It quickly became clear that Noack was a victim of friendly fire as A Company, approaching the creek from a different direction, had fired upon the B Company listening post, mistakenly believing it to be a Vietcong position. However, on 25 May Major General Kenneth Mackay, commander, Australian Force Vietnam reported that Noack "had been killed by enemy gunfire." Contemporary news reports reflected that misinformation saying that a "Vietcong squad apparently killed conscript," claiming that A and B Companies had trapped a Vietcong unit between them.

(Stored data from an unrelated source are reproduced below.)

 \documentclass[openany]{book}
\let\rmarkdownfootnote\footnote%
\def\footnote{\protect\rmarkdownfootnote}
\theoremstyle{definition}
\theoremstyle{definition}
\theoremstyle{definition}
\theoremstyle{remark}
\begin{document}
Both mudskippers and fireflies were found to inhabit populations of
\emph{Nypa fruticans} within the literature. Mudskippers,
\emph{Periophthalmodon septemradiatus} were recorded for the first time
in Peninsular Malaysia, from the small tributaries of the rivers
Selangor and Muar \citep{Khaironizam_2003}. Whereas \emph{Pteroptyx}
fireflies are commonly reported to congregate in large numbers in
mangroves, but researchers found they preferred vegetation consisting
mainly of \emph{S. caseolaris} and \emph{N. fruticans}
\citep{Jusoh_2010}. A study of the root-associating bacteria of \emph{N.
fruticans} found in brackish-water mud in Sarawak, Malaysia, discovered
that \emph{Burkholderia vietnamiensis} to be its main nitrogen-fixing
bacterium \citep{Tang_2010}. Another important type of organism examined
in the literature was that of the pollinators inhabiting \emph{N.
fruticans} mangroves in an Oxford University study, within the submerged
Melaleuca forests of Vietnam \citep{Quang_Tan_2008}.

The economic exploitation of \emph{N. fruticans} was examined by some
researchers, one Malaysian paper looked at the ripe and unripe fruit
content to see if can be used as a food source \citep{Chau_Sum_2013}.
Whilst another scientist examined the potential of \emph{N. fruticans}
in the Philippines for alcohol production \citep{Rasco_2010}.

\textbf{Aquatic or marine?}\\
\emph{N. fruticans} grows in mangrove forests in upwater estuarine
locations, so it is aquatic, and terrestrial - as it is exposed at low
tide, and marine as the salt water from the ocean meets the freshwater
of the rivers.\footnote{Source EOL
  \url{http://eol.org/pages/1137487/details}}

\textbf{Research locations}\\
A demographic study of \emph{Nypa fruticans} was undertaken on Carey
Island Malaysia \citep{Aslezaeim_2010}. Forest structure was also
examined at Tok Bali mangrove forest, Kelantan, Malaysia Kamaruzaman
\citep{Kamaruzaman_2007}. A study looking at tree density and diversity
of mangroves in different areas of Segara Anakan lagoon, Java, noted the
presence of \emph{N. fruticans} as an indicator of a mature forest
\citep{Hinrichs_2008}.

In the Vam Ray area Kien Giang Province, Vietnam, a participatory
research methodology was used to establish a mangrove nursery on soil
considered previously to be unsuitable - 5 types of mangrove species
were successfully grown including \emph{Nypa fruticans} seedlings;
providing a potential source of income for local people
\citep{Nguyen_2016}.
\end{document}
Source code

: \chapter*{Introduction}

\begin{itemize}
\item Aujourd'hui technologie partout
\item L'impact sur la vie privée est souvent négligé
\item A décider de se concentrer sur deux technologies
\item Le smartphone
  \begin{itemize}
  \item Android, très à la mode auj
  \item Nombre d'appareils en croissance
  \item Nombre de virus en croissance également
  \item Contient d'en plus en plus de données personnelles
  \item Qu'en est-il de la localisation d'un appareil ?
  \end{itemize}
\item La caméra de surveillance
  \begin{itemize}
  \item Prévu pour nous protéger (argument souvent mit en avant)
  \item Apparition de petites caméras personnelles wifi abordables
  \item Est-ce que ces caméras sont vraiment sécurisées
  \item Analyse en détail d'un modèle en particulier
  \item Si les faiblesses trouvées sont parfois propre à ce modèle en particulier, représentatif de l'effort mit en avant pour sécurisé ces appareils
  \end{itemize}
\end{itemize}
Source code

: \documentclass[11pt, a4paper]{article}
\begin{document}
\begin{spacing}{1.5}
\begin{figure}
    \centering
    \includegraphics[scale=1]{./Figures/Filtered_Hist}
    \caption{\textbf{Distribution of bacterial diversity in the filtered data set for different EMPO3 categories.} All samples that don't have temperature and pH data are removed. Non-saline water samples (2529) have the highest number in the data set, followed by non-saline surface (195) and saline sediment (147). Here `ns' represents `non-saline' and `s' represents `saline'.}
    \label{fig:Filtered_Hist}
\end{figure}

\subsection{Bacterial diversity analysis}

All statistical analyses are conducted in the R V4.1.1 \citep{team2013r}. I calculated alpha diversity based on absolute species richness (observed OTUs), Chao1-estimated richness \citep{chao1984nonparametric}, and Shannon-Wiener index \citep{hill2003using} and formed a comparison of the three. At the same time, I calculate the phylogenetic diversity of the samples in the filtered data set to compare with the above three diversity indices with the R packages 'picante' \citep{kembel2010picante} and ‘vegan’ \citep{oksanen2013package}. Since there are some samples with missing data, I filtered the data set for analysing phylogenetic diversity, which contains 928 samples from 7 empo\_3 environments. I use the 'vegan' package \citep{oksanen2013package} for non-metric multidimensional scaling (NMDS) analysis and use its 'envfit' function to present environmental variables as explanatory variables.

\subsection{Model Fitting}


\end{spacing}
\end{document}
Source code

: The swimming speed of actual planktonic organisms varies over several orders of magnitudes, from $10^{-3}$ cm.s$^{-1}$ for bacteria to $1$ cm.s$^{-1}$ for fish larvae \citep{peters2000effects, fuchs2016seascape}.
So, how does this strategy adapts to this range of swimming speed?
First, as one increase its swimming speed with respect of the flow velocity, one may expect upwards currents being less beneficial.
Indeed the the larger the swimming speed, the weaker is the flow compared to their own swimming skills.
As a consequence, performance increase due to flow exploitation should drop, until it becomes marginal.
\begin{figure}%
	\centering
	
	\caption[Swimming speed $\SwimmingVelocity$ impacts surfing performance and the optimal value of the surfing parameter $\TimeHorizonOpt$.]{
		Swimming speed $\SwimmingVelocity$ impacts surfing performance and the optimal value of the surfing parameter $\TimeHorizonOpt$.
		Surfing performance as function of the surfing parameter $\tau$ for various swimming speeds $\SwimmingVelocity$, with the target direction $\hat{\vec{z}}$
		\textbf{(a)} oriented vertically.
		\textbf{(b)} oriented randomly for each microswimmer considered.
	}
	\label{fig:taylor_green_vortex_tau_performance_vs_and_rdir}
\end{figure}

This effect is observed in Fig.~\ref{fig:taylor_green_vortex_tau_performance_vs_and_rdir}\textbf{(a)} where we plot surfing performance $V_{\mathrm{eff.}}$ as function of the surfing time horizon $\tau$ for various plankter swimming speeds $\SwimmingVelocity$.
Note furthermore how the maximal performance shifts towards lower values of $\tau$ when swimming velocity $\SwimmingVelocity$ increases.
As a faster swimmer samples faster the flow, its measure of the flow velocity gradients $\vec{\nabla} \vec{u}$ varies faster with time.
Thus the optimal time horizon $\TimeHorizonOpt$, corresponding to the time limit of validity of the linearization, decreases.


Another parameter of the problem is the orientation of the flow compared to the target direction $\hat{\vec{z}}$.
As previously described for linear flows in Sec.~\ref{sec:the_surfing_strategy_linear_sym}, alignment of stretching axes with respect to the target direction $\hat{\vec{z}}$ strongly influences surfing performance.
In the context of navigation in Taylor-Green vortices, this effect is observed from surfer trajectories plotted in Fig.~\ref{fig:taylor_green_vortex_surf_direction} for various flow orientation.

Noack's body was returned to Australia and on 1 June 1966 he was buried at the Centennial Park Cemetery in Adelaide.

==Legacy==
As the first conscript killed in Vietnam, Noack's death was seized upon by the nascent antiwar movement in Australia. Antiwar protesters wrote: ERROL WAYNE NOACK aged 21 HIS WAS NOT TO REASON WHY" in red paint on Adelaide's Cross of Sacrifice. Noack's uncle was quoted as saying: "To us Errol died in Vietnam for the good of Australia. None of us is very happy about it - nobody could be. But I don’t want any attack on Government policy to be made out of this. It wouldn’t be right - using the boy’s life for propaganda."

In 1989 The Errol Noack House was opened in Mitchell Park, South Australia to provide emergency accommodation for veterans and their families. It has since been demolished for redevelopment.